Второй — Из Всех Мудрейший,— с ясным взором и ликом просветленным, с восходящим светилом на щите, обрамленным ветвями дуба, с клинком, разящим так же верно, как мысль праведная, и сверкающим, будто первый луч рассветный,— налетел всею своею несокрушимою мощью вслед за Первым.
Третий — Не Знающий Удержу,— засвистал по-лиходейски и ринулся в самую гущу врагов, обрушив на них кромешные ливни да с ног валящие шквалы. Взметнулся его ало-пламенный плащ до самых небес, разлился по ним, подобно закатному зареву, и посеял врагов средь раздор и смятение.
Тут и четвертый в бой вступил — Гибельный Вестник, желтым и черным одетый,— принес пустынь тлетворное дыханье, бред горячечный, яд змеиный да грезы губительные.
Повалил Первый добрую половину воинства магнимарова, повыбивал у них оружье из рук, сковал руки-ноги вечным холодом, воли лишил.

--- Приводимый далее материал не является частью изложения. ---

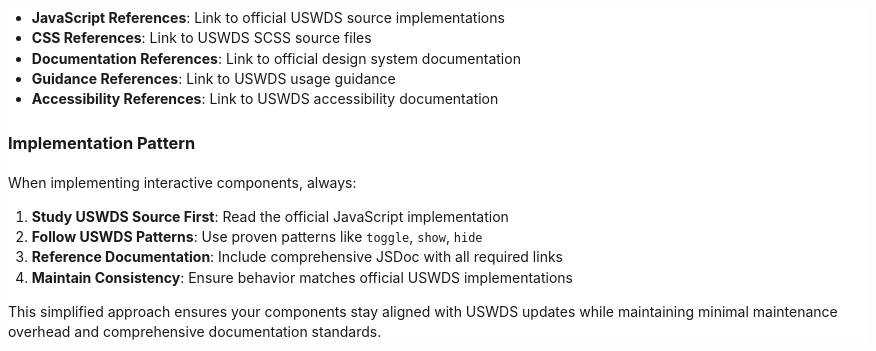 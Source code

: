 - **JavaScript References**: Link to official USWDS source implementations
- **CSS References**: Link to USWDS SCSS source files
- **Documentation References**: Link to official design system documentation
- **Guidance References**: Link to USWDS usage guidance
- **Accessibility References**: Link to USWDS accessibility documentation

### Implementation Pattern

When implementing interactive components, always:

1. **Study USWDS Source First**: Read the official JavaScript implementation
2. **Follow USWDS Patterns**: Use proven patterns like `toggle`, `show`, `hide`
3. **Reference Documentation**: Include comprehensive JSDoc with all required links
4. **Maintain Consistency**: Ensure behavior matches official USWDS implementations

This simplified approach ensures your components stay aligned with USWDS updates while maintaining minimal maintenance overhead and comprehensive documentation standards.
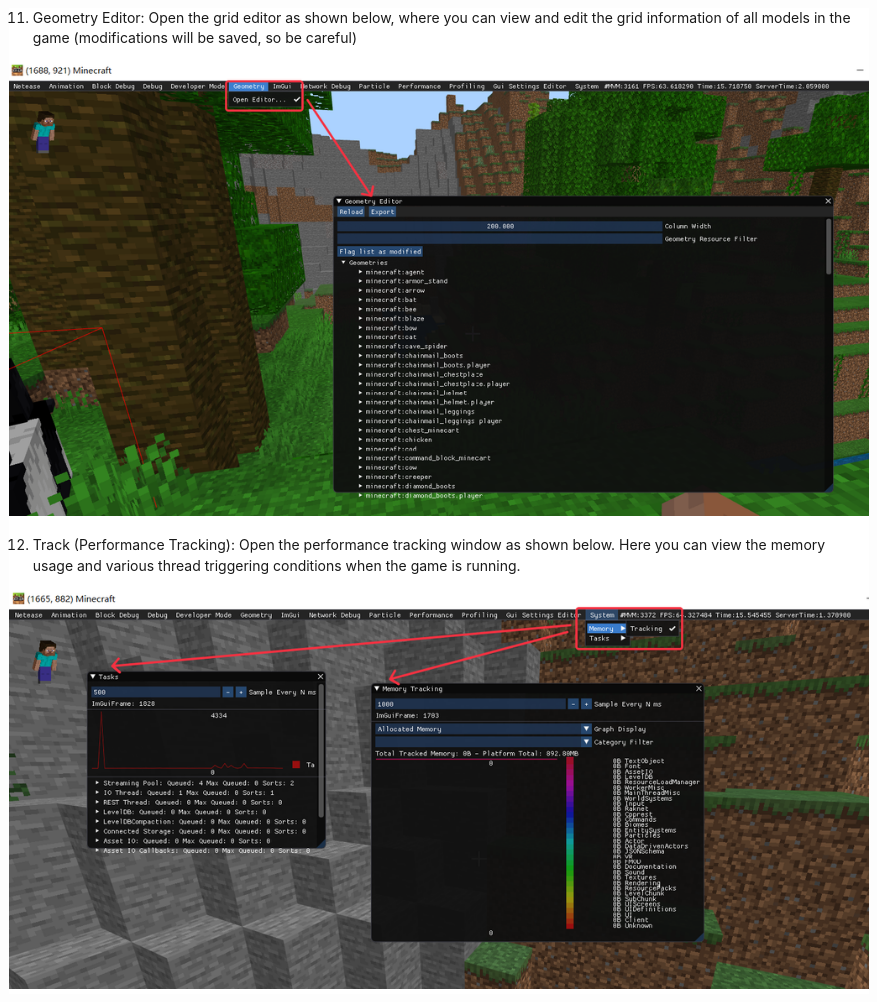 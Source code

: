11. Geometry Editor: Open the grid editor as shown below, where you can view and edit the grid information of all models in the game (modifications will be saved, so be careful) 

![geometry](./images/geometry.png) 


12. Track (Performance Tracking): Open the performance tracking window as shown below. Here you can view the memory usage and various thread triggering conditions when the game is running. 

![track](./images/track.png)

Рассеял треть их в разные стороны Второй, покорил, пощады просить заставил. Четвертую же их часть так плеткою своею выходил Третий, что взвыли они, как дикие звери, опаленные пламенем, и, обезумев, принялись разить друг дружку и самих себя в неистовстве. Остальных же поверг в черный бред иссушающим душу зноем Четвертый, заставил слезы горькие лить да землю жрать.
Вот и пали все воины-вороги, вот и ушли в землю опять, откуда чародей их своим колдовством вызвал, вот и стали опять тем, чем и были — силою Земли, бестелесною да безымянною, доброю — в руках добрых, злою — во злых да страшною — в безумных да не ведающих, что творят.
Когда ж ни одного врага во плоти не осталось, поднял Мудрейший из Великих вверх правую руку и так сказал, к остальным обратясь:
— Довольно, братья, утихомирьтесь! Не тратьте сил попусту! Ибо на сто поприщ кругом не сыщете вы ни единой живой души, способной нам противостоять! А лучше решите-ка, что со смертным нам делать!..
— Заморо-ози-ить...— прогудел Жалости Не Ведающий.
— У-удуши-ить...— сладкозвучно пропел Гибельный Вестник.
— Испепели-ить...— прошептал Не Знающий Удержу.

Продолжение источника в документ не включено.